*** Data to use ***
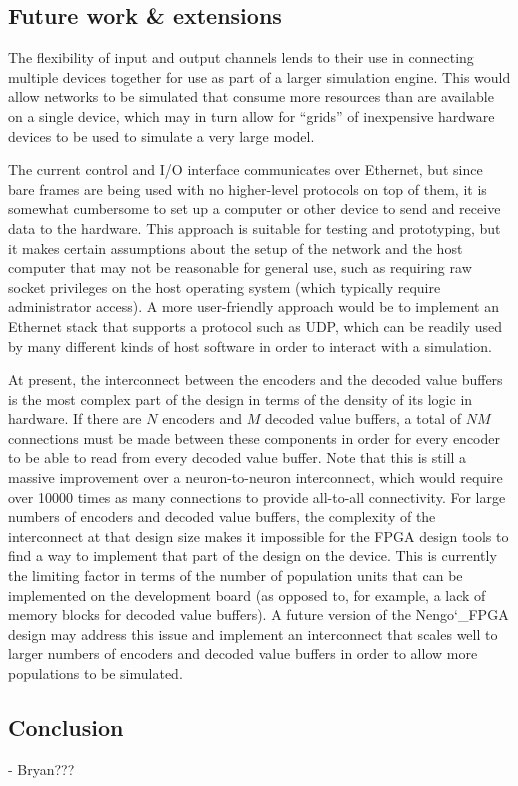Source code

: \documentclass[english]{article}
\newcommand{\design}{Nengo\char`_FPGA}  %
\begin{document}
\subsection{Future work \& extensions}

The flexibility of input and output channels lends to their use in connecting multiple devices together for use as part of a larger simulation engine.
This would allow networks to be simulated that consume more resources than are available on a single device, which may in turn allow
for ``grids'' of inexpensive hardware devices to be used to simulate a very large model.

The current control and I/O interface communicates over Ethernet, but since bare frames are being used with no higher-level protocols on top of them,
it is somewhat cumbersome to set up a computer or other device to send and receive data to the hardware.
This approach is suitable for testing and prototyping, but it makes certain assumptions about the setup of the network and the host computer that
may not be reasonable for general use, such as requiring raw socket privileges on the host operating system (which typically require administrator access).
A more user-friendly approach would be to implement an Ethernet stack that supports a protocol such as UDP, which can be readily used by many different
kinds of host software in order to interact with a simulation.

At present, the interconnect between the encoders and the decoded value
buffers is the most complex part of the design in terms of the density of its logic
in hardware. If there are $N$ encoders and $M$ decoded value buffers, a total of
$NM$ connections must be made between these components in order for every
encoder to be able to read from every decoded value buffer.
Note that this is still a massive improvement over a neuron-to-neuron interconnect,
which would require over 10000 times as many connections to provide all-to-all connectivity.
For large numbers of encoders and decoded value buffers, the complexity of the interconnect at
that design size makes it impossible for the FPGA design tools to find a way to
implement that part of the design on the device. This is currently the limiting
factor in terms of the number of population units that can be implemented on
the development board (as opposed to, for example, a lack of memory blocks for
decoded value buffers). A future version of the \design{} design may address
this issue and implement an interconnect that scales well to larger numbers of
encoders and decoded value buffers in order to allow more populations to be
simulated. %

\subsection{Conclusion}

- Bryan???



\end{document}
***
*** Data to use ***
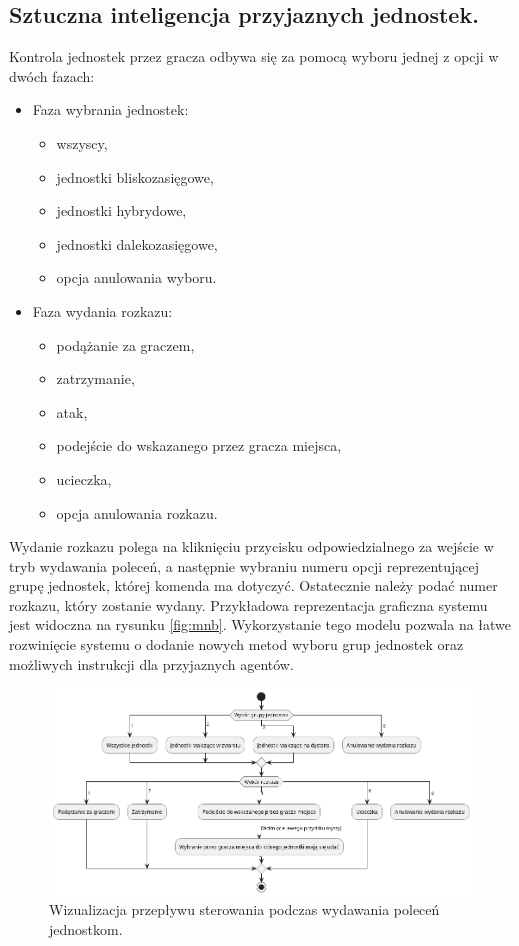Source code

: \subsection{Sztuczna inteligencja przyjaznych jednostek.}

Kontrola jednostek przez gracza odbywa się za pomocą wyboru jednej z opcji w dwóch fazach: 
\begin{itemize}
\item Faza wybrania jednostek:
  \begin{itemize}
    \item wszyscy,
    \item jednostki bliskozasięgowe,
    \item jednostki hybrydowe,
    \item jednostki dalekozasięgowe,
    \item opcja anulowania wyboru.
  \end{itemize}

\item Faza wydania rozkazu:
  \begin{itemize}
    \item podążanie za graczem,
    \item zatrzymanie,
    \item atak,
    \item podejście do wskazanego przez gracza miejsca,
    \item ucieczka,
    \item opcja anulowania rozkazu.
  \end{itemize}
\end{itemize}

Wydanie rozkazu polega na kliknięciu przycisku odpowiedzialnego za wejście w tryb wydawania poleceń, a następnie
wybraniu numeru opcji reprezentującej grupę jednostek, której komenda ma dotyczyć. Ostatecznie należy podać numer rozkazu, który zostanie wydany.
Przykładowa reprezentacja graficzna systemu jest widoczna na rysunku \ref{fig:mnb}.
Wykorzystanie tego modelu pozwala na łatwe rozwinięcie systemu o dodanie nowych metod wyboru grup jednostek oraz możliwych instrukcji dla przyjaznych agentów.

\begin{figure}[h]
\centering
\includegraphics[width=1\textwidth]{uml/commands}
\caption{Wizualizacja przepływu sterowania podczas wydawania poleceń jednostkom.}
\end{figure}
***
(Your task):
Whenever the word "interconnect" appears in a line above, copy that line.

(Response below):
At present, the interconnect between the encoders and the decoded value
Note that this is still a massive improvement over a neuron-to-neuron interconnect,
For large numbers of encoders and decoded value buffers, the complexity of the interconnect at
this issue and implement an interconnect that scales well to larger numbers of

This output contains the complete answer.